Extent of the slurping
The datasets include a vast catalogue of Australian music, with tunes by Kylie Minogue, Powderfinger, Nick Cave, Jimmy Barnes, and novels by Thomas Keneally and Peter Carey. Dempsey, frontman of Something For Kate, found his entire band's catalogue and solo works in the datasets. He told AAP: “It’s frustrating this is happening. Every negotiated agreement and contract I’ve ever gone into in my career with whatever entity or record label is all just rendered useless. An artist’s ability to negotiate fair terms for the use of their content is just being ripped away from them.”

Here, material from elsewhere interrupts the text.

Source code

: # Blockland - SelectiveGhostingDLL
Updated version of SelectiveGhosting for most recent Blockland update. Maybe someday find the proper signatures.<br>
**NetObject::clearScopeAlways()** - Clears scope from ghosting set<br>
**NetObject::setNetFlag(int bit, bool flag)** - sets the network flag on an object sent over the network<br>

The practice of ingesting copyright or private content to train AI, known as 'slurping', has raised increasing concern. The Australian songs are contained in two datasets: Sleeping-DISCO-9M, assembled by researchers Sleeping AI, comprising 9.7 million music tracks from YouTube and lyrics from Genius.com; and LAION-DISCO-12M, created by Germany-based LAION using 12.3 million YouTube tracks.
Artists speak out
Bernard Fanning argued that using original songs to produce robotic AI content is dehumanizing. “Do we want robots telling our stories and synthesising our feelings? Because it’s not human. The whole point of art is to humanise our feelings, to express how we’re feeling across the whole range of emotions. Robots aren’t alive; they don’t experience, they just aggregate – and the idea of that sucks,” he told AAP.
Songwriter Darren Hayes, who found his entire 30-year recording career in the datasets including Savage Garden hits, took to Instagram to express fury: “I absolutely feel violated that all of the hundreds and hundreds and hundreds of hours, blood, sweat and tears that I’ve put into my music, along with every other musician, has been stolen and served up like french fries to a piece of software that spits out shit.”
Industry and legal implications
The Atlantic cautioned that AI companies might omit works when training their models, so inclusion in datasets is not definitive proof of use. However, music licensing organisation APRA AMCOS, representing 128,000 members in Australasia, called the datasets proof of theft. CEO Dean Ormston said: “Major tech platforms have not come to the table. Not once. Instead, they have lobbied governments, circulated policy papers, and proposed solutions designed to extinguish any obligation to pay.”
Australia’s intellectual property laws require permission and agreed terms before copyright works are used, but the IT industry has pushed for text and data mining exemptions. In August 2025, the Productivity Commission floated changes that would have legalised AI companies using content without paying creators, but the federal government ruled out the changes in October.
Dempsey, currently on his Shotgun Karaoke regional tour, said genuine artistic expression comes from human experience, not AI. “We can trigger huge emotional responses in each other through art, and I don’t know that that’s going anywhere; it’s just going to be flooded with all this other shit,” he said.